Primary competition visual

CGIAR Crop Yield Prediction Challenge

Helping Kenya
$3 000 USD
Completed (~5 years ago)
Prediction
Earth Observation
890 joined
195 active
Starti
Oct 21, 20
Closei
Feb 07, 21
Reveali
Feb 07, 21
User avatar
ASSAZZIN
First Place Solution
Connect · 10 Feb 2021, 15:33 · edited less than a minute later · 11

All thanks to my Amazing teammates @brainiac and @devnikhilmishra, we were able to secure 1st place in this amazing competition.

Our Solution Can be divided into two Approaches :

First Approach :

The first Approach can be divided into 4 parts :

1st Part :  Vegetation Index Data Creation

Step 1 :

The Vegetation dataset index is created from some statistics over : NDVI , GRNDVI , EVI , SAVI , CCCI . statistics used are :

  • MEDIAN ( recommended by experts )  [ NDVI , GRNDVI , EVI ]
  • MAX  [NDVI , GRNDVI , EVI , SAVI , CCCI ]
  • MIN [NDVI , GRNDVI ]

Step 2 : Referred to some visualization  we discover that NDVI, SAVI, GRNDVI have the same distribution for specific months  . so we created a function that create over those months :

  • Products of NDVI, SAVI, GRNDVI features
  • std of NDVI, SAVI, GRNDVI features
  • mean of NDVI, SAVI, GRNDVI features

Step 3 : apply Yeo-Johnson transformation to transform data distribution to a NORMAL Distribution .

2nd part :  Transform the Additional DATA

After doing some research and referring to some experts, we found that :

  • Maize Season in Kenya is from mars to October.
  • Precipitation, Minimum temperature, Maximum temperature.
  • soil features are very useful.

so we created a function that transforms the Additional data by Calculating the mean over 4 years from 3rd 3 to month 10. For example :

we take month 3 and then we create a feature average_per_4Years_on_month_3 which is the mean over [ month_3_2016,month_3_2017,month_3_2018,month_3_2019 ] and like that ....

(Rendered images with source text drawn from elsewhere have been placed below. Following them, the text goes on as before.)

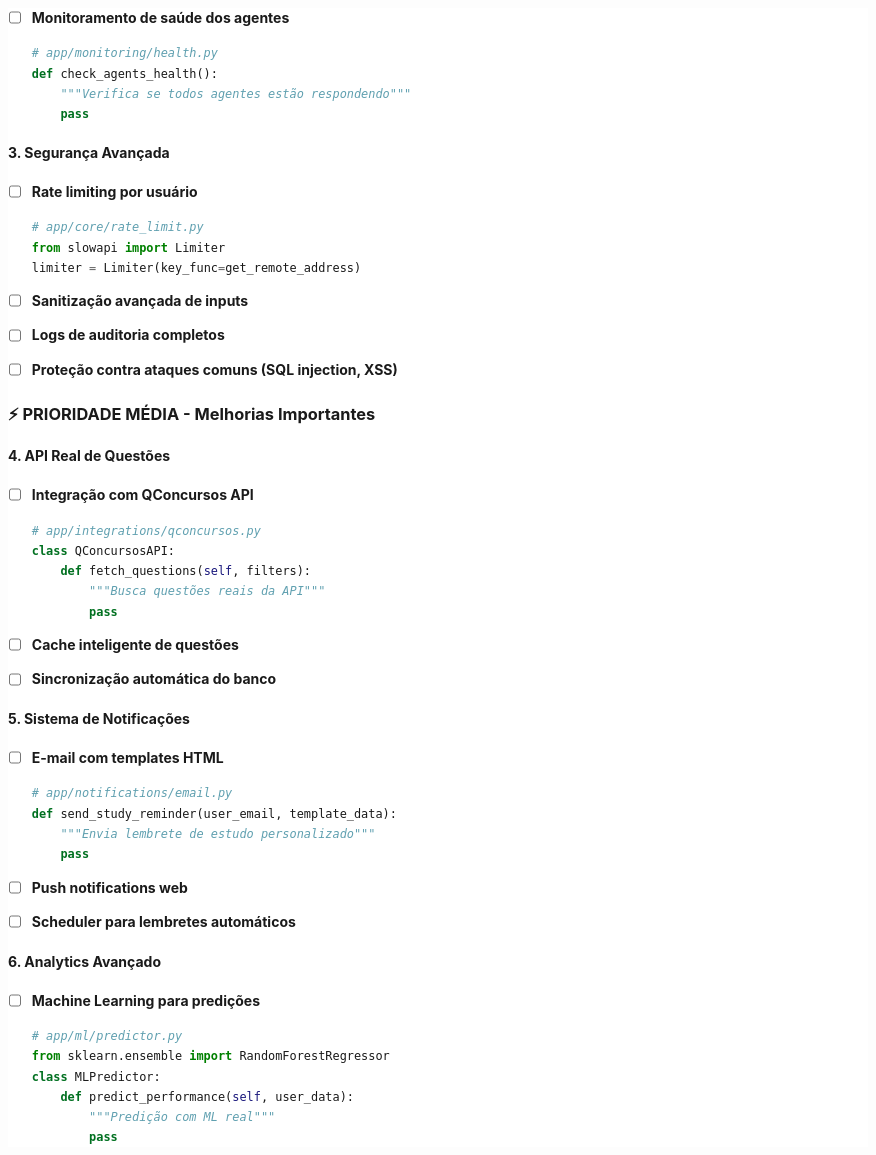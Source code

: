 - [ ] **Monitoramento de saúde dos agentes**
  ```python
  # app/monitoring/health.py
  def check_agents_health():
      """Verifica se todos agentes estão respondendo"""
      pass
  ```

#### 3. Segurança Avançada
- [ ] **Rate limiting por usuário**
  ```python
  # app/core/rate_limit.py
  from slowapi import Limiter
  limiter = Limiter(key_func=get_remote_address)
  ```

- [ ] **Sanitização avançada de inputs**
- [ ] **Logs de auditoria completos**
- [ ] **Proteção contra ataques comuns (SQL injection, XSS)**

### ⚡ **PRIORIDADE MÉDIA - Melhorias Importantes**

#### 4. API Real de Questões
- [ ] **Integração com QConcursos API**
  ```python
  # app/integrations/qconcursos.py
  class QConcursosAPI:
      def fetch_questions(self, filters):
          """Busca questões reais da API"""
          pass
  ```

- [ ] **Cache inteligente de questões**
- [ ] **Sincronização automática do banco**

#### 5. Sistema de Notificações
- [ ] **E-mail com templates HTML**
  ```python
  # app/notifications/email.py
  def send_study_reminder(user_email, template_data):
      """Envia lembrete de estudo personalizado"""
      pass
  ```

- [ ] **Push notifications web**
- [ ] **Scheduler para lembretes automáticos**

#### 6. Analytics Avançado
- [ ] **Machine Learning para predições**
  ```python
  # app/ml/predictor.py
  from sklearn.ensemble import RandomForestRegressor
  class MLPredictor:
      def predict_performance(self, user_data):
          """Predição com ML real"""
          pass
  ```
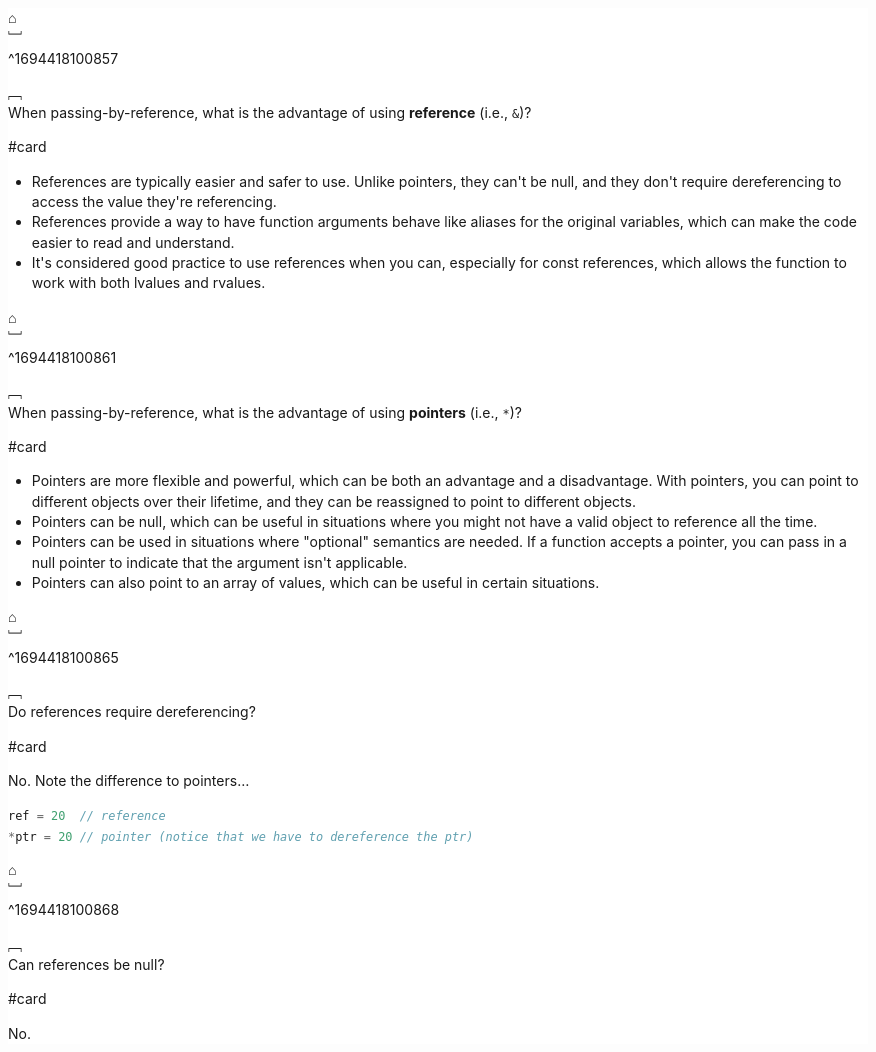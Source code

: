 ⌂
<br>﹈<br>^1694418100857


﹇<br>
When passing-by-reference, what is the advantage of using **reference** (i.e., `&`)? 

#card 

- References are typically easier and safer to use. Unlike pointers, they can't be null, and they don't require dereferencing to access the value they're referencing.
- References provide a way to have function arguments behave like aliases for the original variables, which can make the code easier to read and understand.
- It's considered good practice to use references when you can, especially for const references, which allows the function to work with both lvalues and rvalues.

⌂
<br>﹈<br>^1694418100861


﹇<br>
When passing-by-reference, what is the advantage of using **pointers** (i.e., `*`)? 

#card 

- Pointers are more flexible and powerful, which can be both an advantage and a disadvantage. With pointers, you can point to different objects over their lifetime, and they can be reassigned to point to different objects.
- Pointers can be null, which can be useful in situations where you might not have a valid object to reference all the time.
- Pointers can be used in situations where "optional" semantics are needed. If a function accepts a pointer, you can pass in a null pointer to indicate that the argument isn't applicable.
- Pointers can also point to an array of values, which can be useful in certain situations.

⌂
<br>﹈<br>^1694418100865


﹇<br>
Do references require dereferencing? 

#card 

No. Note the difference to pointers…
```cpp
ref = 20  // reference 
*ptr = 20 // pointer (notice that we have to dereference the ptr)
```

⌂
<br>﹈<br>^1694418100868


﹇<br>
Can references be null? 

#card 

No.
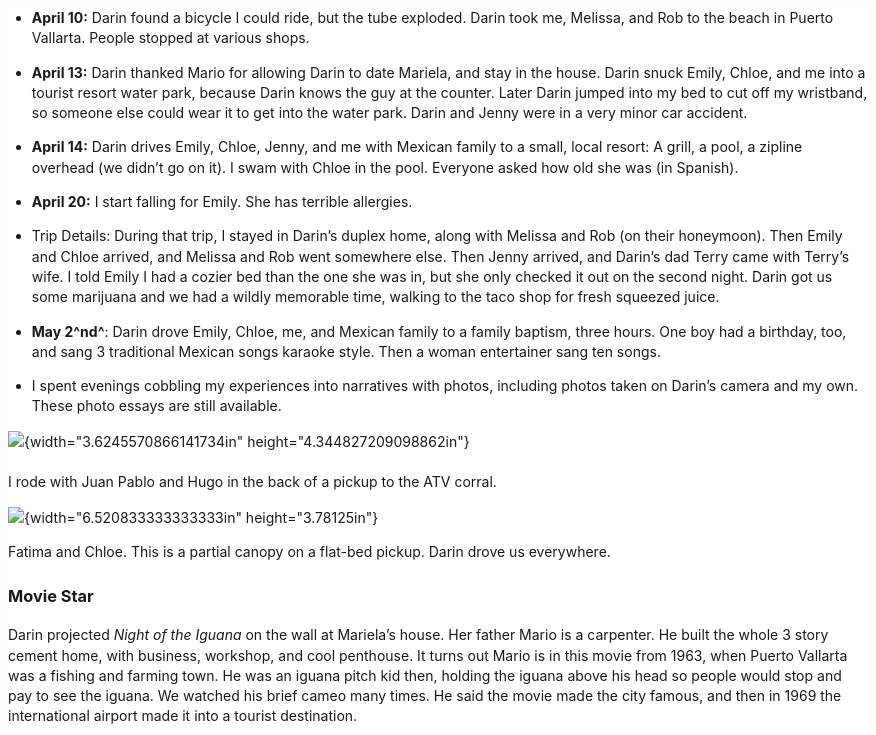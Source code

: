 -   **April 10:** Darin found a bicycle I could ride, but the
    tube exploded. Darin took me, Melissa, and Rob to the beach in
    Puerto Vallarta. People stopped at various shops.

-   **April 13:** Darin thanked Mario for allowing Darin to date
    Mariela, and stay in the house. Darin snuck Emily, Chloe, and me
    into a tourist resort water park, because Darin knows the guy at
    the counter. Later Darin jumped into my bed to cut off my wristband,
    so someone else could wear it to get into the water park. Darin and
    Jenny were in a very minor car accident.

-   **April 14:** Darin drives Emily, Chloe, Jenny, and me with Mexican
    family to a small, local resort: A grill, a pool, a zipline overhead
    (we didn’t go on it). I swam with Chloe in the pool. Everyone asked
    how old she was (in Spanish).

-   **April 20:** I start falling for Emily. She has terrible allergies.

-   Trip Details: During that trip, I stayed in Darin’s duplex home,
    along with Melissa and Rob (on their honeymoon). Then Emily and
    Chloe arrived, and Melissa and Rob went somewhere else. Then Jenny
    arrived, and Darin’s dad Terry came with Terry’s wife. I told Emily
    I had a cozier bed than the one she was in, but she only checked it
    out on the second night. Darin got us some marijuana and we had a
    wildly memorable time, walking to the taco shop for fresh
    squeezed juice.

-   **May 2^nd^**: Darin drove Emily, Chloe, me, and Mexican family to a
    family baptism, three hours. One boy had a birthday, too, and sang 3
    traditional Mexican songs karaoke style. Then a woman entertainer
    sang ten songs.

-   I spent evenings cobbling my experiences into narratives with
    photos, including photos taken on Darin’s camera and my own. These
    photo essays are still available.

![](img/bk-imgs/image21.jpeg){width="3.6245570866141734in"
height="4.344827209098862in"}\
\
I rode with Juan Pablo and Hugo in the back of a pickup to the ATV
corral.

![](img/bk-imgs/image22.png){width="6.520833333333333in" height="3.78125in"}

Fatima and Chloe. This is a partial canopy on a flat-bed pickup. Darin
drove us everywhere.

### Movie Star

Darin projected *Night of the Iguana* on the wall at Mariela’s house.
Her father Mario is a carpenter. He built the whole 3 story cement home,
with business, workshop, and cool penthouse. It turns out Mario is in
this movie from 1963, when Puerto Vallarta was a fishing and farming
town. He was an iguana pitch kid then, holding the iguana above his head
so people would stop and pay to see the iguana. We watched his brief
cameo many times. He said the movie made the city famous, and then in
1969 the international airport made it into a tourist destination.

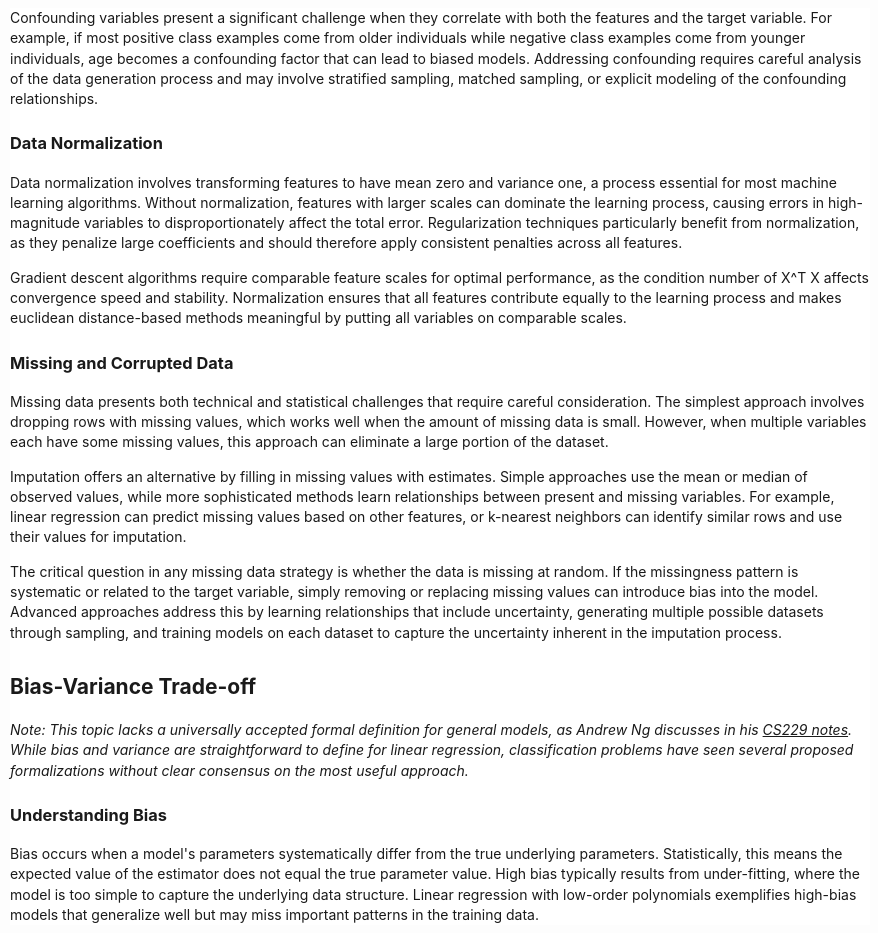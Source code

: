 Confounding variables present a significant challenge when they correlate with both the features and the target variable. For example, if most positive class examples come from older individuals while negative class examples come from younger individuals, age becomes a confounding factor that can lead to biased models. Addressing confounding requires careful analysis of the data generation process and may involve stratified sampling, matched sampling, or explicit modeling of the confounding relationships.

### Data Normalization

Data normalization involves transforming features to have mean zero and variance one, a process essential for most machine learning algorithms. Without normalization, features with larger scales can dominate the learning process, causing errors in high-magnitude variables to disproportionately affect the total error. Regularization techniques particularly benefit from normalization, as they penalize large coefficients and should therefore apply consistent penalties across all features.

Gradient descent algorithms require comparable feature scales for optimal performance, as the condition number of X^T X affects convergence speed and stability. Normalization ensures that all features contribute equally to the learning process and makes euclidean distance-based methods meaningful by putting all variables on comparable scales.

### Missing and Corrupted Data

Missing data presents both technical and statistical challenges that require careful consideration. The simplest approach involves dropping rows with missing values, which works well when the amount of missing data is small. However, when multiple variables each have some missing values, this approach can eliminate a large portion of the dataset.

Imputation offers an alternative by filling in missing values with estimates. Simple approaches use the mean or median of observed values, while more sophisticated methods learn relationships between present and missing variables. For example, linear regression can predict missing values based on other features, or k-nearest neighbors can identify similar rows and use their values for imputation.

The critical question in any missing data strategy is whether the data is missing at random. If the missingness pattern is systematic or related to the target variable, simply removing or replacing missing values can introduce bias into the model. Advanced approaches address this by learning relationships that include uncertainty, generating multiple possible datasets through sampling, and training models on each dataset to capture the uncertainty inherent in the imputation process.

## Bias-Variance Trade-off

*Note: This topic lacks a universally accepted formal definition for general models, as Andrew Ng discusses in his [CS229 notes](http://cs229.stanford.edu/notes/cs229-notes4.pdf). While bias and variance are straightforward to define for linear regression, classification problems have seen several proposed formalizations without clear consensus on the most useful approach.*

### Understanding Bias

Bias occurs when a model's parameters systematically differ from the true underlying parameters. Statistically, this means the expected value of the estimator does not equal the true parameter value. High bias typically results from under-fitting, where the model is too simple to capture the underlying data structure. Linear regression with low-order polynomials exemplifies high-bias models that generalize well but may miss important patterns in the training data.
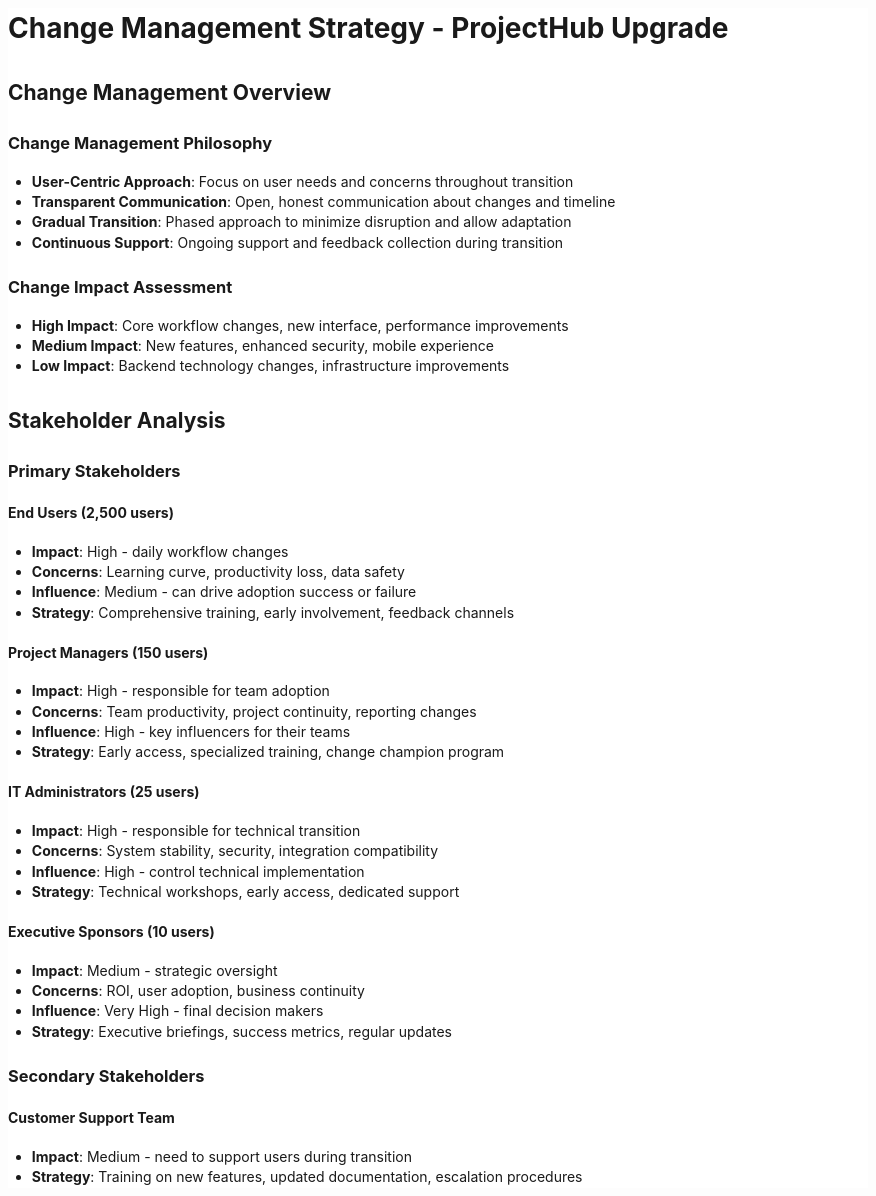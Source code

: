 # Change Management Strategy - ProjectHub Upgrade

## Change Management Overview

### Change Management Philosophy
- **User-Centric Approach**: Focus on user needs and concerns throughout transition
- **Transparent Communication**: Open, honest communication about changes and timeline
- **Gradual Transition**: Phased approach to minimize disruption and allow adaptation
- **Continuous Support**: Ongoing support and feedback collection during transition

### Change Impact Assessment
- **High Impact**: Core workflow changes, new interface, performance improvements
- **Medium Impact**: New features, enhanced security, mobile experience
- **Low Impact**: Backend technology changes, infrastructure improvements

## Stakeholder Analysis

### Primary Stakeholders

#### End Users (2,500 users)
- **Impact**: High - daily workflow changes
- **Concerns**: Learning curve, productivity loss, data safety
- **Influence**: Medium - can drive adoption success or failure
- **Strategy**: Comprehensive training, early involvement, feedback channels

#### Project Managers (150 users)
- **Impact**: High - responsible for team adoption
- **Concerns**: Team productivity, project continuity, reporting changes
- **Influence**: High - key influencers for their teams
- **Strategy**: Early access, specialized training, change champion program

#### IT Administrators (25 users)
- **Impact**: High - responsible for technical transition
- **Concerns**: System stability, security, integration compatibility
- **Influence**: High - control technical implementation
- **Strategy**: Technical workshops, early access, dedicated support

#### Executive Sponsors (10 users)
- **Impact**: Medium - strategic oversight
- **Concerns**: ROI, user adoption, business continuity
- **Influence**: Very High - final decision makers
- **Strategy**: Executive briefings, success metrics, regular updates

### Secondary Stakeholders

#### Customer Support Team
- **Impact**: Medium - need to support users during transition
- **Strategy**: Training on new features, updated documentation, escalation procedures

3rd part : Create Red Bands DataSet

We created features from statistics over relation between Red Bands (this is also recommended by some experts in this field) For example, we calculate for month 5 :

  • step 1 : b7_b6_array = 5_S2_B7 / 5_S2_B6
  • step 2 : we calculate the median over the resulting array

And Finally, we concatenated those Datasets to get a 233 features dataset.

Btw in this approach, we're using only quality 1 and 3, adding quality 2 improves CV but makes LB very Bad.

4th part : Modeling

  • Using  5 Kfold splits with shuffle =True.
  • Wokring with Xgboost with colsample_bytree = 0.65 .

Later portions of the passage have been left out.